Baca Juga: Banggar DPR Minta Pemerintah Rekomendasi Pulihkan Ekonomi Pasca Covid-19
"KPK harus mampu menjaga pemerintahan yang sah di bawah kepemimpinan Presiden Jokowi, jangan sampai beliau tersandera, jangan sampai ada design besar untuk mengkooptasi kekuasaan pemerintah yang berkuasa," tandas Arteria, saat Rapat Kerja Komisi III dengan dengan Pimpinan KPK, di Ruang Rapat Komisi III DPR RI, Gedung Nusantara II, Senayan, Jakarta, Rabu (29/4/2020).
Ia memberikan catatan penting soal kewenangan lembaga-lembaga negara, termasuk lembaga kepresidenan pun harus dijaga. Presiden harus tetap diposisikan sebagai Kepala Negara pemegang kekuasaan tertinggi berdasarkan Undang-Undang.
DPR RI harus diposisikan representasi daulat rakyat dalam konteks keuangan negara dan politik anggaran.
Politisi Fraksi PDI-Perjuangan ini pun menyinggung soal kekuasaan yang diberikan kepada Badan Pemeriksa Keuangan (BPK) untuk melakukan pemeriksaan keuangan negara dan kekuasan kehakiman dan penegak hukum harus dapat bekerja tanpa dapat dibatasi oleh produk hukum apapun, apalagi dengan Peraturan Pemerintah Pengganti Undang-Undang (Perppu).

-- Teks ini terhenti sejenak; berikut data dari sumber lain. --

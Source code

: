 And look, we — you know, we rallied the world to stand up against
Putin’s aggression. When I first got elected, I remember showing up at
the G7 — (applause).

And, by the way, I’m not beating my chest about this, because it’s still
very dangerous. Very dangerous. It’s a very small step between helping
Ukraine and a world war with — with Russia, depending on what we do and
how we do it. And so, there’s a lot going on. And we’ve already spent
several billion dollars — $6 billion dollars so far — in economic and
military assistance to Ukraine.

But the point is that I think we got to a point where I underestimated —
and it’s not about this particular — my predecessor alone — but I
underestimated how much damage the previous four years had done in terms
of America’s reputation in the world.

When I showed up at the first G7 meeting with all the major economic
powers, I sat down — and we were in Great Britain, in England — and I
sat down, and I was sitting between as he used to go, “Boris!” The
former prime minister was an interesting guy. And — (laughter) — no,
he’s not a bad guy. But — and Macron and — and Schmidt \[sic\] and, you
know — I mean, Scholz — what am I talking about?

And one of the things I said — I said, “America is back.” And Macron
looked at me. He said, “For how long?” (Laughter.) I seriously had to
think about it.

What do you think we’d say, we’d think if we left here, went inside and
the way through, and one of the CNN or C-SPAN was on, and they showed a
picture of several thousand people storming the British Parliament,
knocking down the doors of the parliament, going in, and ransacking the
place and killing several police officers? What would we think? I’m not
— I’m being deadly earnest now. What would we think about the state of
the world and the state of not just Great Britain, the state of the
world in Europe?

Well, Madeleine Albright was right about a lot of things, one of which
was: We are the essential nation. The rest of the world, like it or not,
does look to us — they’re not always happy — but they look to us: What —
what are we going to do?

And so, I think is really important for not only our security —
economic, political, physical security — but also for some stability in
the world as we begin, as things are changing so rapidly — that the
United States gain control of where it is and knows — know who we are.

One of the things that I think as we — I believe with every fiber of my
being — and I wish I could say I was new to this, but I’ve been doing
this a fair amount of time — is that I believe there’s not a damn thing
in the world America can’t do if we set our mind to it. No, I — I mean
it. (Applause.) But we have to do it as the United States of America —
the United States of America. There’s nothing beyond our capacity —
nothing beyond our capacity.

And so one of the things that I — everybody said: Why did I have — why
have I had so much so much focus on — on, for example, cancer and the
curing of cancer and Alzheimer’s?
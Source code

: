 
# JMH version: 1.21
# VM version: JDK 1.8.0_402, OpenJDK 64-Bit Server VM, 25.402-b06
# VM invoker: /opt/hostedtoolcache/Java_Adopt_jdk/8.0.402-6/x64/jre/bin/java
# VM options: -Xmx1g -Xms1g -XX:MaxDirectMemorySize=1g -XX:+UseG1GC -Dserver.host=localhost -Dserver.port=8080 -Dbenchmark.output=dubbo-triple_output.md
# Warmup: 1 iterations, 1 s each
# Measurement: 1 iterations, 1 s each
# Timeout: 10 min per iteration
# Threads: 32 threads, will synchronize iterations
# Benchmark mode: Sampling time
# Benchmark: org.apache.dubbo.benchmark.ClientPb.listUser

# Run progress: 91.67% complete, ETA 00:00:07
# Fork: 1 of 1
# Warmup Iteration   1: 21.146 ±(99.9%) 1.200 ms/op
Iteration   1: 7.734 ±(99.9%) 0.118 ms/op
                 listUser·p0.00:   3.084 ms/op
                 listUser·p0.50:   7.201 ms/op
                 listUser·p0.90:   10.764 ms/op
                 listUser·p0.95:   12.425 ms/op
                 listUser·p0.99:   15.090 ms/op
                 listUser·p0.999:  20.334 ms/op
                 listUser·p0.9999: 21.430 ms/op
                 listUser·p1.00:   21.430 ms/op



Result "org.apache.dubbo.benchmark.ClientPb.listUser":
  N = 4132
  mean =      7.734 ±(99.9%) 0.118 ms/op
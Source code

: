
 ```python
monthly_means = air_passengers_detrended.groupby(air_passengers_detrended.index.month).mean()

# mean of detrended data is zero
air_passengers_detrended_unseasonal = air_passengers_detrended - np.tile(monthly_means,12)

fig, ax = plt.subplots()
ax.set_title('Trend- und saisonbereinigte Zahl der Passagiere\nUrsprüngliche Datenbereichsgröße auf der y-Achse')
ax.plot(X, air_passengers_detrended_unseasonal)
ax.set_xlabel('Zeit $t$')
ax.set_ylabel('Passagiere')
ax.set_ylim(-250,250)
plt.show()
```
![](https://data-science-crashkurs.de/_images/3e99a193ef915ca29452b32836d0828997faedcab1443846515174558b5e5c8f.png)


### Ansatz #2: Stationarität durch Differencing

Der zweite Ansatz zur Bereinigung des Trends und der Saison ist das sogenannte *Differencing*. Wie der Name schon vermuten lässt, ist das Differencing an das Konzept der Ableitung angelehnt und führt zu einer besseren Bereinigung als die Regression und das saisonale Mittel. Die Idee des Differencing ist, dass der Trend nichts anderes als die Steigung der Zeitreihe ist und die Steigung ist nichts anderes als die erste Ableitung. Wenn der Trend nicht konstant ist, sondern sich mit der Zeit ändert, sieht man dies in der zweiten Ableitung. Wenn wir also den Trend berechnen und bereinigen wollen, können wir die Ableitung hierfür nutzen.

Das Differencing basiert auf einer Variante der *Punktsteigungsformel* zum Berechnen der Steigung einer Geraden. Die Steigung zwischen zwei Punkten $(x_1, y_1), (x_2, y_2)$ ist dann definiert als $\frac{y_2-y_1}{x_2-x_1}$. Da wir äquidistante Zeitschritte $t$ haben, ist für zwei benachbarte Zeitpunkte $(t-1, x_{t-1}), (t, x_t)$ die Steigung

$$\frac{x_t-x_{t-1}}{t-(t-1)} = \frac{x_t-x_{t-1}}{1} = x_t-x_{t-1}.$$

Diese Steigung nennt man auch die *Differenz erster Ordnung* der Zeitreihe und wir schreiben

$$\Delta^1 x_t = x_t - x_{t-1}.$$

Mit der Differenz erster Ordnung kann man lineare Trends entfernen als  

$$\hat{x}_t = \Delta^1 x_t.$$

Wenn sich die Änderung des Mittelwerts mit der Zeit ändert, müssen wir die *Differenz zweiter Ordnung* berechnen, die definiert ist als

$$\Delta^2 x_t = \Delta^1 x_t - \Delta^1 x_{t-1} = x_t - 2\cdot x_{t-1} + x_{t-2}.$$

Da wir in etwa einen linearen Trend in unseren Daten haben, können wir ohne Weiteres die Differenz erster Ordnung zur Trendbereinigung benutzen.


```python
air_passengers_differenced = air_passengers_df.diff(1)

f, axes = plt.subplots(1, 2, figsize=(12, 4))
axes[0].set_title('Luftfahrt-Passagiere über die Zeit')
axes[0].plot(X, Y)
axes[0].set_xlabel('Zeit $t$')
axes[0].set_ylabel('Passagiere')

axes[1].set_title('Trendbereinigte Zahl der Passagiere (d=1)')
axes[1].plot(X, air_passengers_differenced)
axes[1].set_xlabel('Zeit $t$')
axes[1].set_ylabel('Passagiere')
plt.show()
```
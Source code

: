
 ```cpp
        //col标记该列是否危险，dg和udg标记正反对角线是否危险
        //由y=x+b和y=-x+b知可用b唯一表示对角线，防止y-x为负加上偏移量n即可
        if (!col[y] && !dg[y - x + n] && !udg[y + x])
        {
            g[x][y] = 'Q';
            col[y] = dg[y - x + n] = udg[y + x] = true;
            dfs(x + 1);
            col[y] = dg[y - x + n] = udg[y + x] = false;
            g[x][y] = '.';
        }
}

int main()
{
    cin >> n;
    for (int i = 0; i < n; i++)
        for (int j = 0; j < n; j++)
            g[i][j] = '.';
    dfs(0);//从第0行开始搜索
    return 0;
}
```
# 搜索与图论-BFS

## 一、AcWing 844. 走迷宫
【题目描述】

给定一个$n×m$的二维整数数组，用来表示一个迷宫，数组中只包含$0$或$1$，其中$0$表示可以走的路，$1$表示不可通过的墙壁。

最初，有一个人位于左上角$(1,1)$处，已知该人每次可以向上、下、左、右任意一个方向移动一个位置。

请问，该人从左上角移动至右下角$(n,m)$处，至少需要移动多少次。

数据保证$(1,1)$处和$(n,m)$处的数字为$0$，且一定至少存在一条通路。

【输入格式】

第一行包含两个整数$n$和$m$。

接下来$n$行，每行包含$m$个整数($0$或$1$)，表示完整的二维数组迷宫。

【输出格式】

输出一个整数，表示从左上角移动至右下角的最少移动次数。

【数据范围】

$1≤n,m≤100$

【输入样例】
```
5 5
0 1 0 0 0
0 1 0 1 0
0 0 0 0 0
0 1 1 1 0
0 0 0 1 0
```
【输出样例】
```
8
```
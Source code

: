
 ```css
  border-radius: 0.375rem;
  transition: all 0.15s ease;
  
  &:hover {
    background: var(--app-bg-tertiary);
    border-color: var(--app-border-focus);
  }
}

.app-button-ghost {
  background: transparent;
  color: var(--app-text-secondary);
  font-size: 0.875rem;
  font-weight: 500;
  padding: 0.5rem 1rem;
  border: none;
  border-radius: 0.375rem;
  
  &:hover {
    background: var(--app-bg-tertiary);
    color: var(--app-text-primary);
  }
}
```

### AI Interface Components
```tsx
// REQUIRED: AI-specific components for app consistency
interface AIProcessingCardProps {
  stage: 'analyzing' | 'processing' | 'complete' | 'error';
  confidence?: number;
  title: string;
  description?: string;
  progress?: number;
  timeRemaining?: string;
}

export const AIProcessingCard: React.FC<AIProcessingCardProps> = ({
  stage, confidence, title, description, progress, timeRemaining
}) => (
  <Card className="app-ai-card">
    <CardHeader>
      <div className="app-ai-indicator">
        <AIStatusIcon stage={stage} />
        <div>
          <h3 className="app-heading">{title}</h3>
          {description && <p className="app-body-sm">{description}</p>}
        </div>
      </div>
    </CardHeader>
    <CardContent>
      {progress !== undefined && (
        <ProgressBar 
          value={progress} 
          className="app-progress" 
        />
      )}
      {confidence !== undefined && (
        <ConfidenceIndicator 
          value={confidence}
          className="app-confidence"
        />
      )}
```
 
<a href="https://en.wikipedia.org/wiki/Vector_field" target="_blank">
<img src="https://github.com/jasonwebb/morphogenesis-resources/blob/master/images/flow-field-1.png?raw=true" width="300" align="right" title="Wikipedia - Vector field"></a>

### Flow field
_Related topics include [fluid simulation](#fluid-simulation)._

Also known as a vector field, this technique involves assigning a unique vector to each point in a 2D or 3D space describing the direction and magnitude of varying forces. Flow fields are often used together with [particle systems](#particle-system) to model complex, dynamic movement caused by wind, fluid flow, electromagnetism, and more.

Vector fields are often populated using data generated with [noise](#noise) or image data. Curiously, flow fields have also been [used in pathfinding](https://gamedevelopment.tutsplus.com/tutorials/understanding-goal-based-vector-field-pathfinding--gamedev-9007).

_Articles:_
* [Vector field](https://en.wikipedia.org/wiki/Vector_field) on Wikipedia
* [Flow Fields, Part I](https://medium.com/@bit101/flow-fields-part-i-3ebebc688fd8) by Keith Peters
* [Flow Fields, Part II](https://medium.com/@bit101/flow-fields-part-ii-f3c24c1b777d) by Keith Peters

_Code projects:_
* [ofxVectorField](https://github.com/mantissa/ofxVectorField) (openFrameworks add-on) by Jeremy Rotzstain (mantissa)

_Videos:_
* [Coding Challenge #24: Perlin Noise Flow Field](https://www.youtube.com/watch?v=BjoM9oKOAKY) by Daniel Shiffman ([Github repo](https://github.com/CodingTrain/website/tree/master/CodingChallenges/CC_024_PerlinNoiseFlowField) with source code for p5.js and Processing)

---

Di hadapan para peserta rapat yang terdiri dari para anggota Komisi III DPR RI dan pimpinan KPK, baik yang hadir secara langsung maupun yang hadir secara virtual, dia mempertanyakan tentang materi muatan undang-undang apalagi perpu, apakah boleh dua aturan tersebut melampaui kewenangan UUD, menabrak fatsun konstitusi, menegasikan kekuasaan presiden selaku kepala negara dan kepala pemerintahan, serta menghilangkan daulat rakyat dalam konteks keuangan negara dan politik anggaran.
Baca Juga: DPR ke KPK: Tolong Usut, Ruangguru di Kartu Prakerja itu Korupsi!
Menurutnya, seharusnya ring satu istana dapat memberikan informasi yang dianggap perlu dan urgen kepada presiden.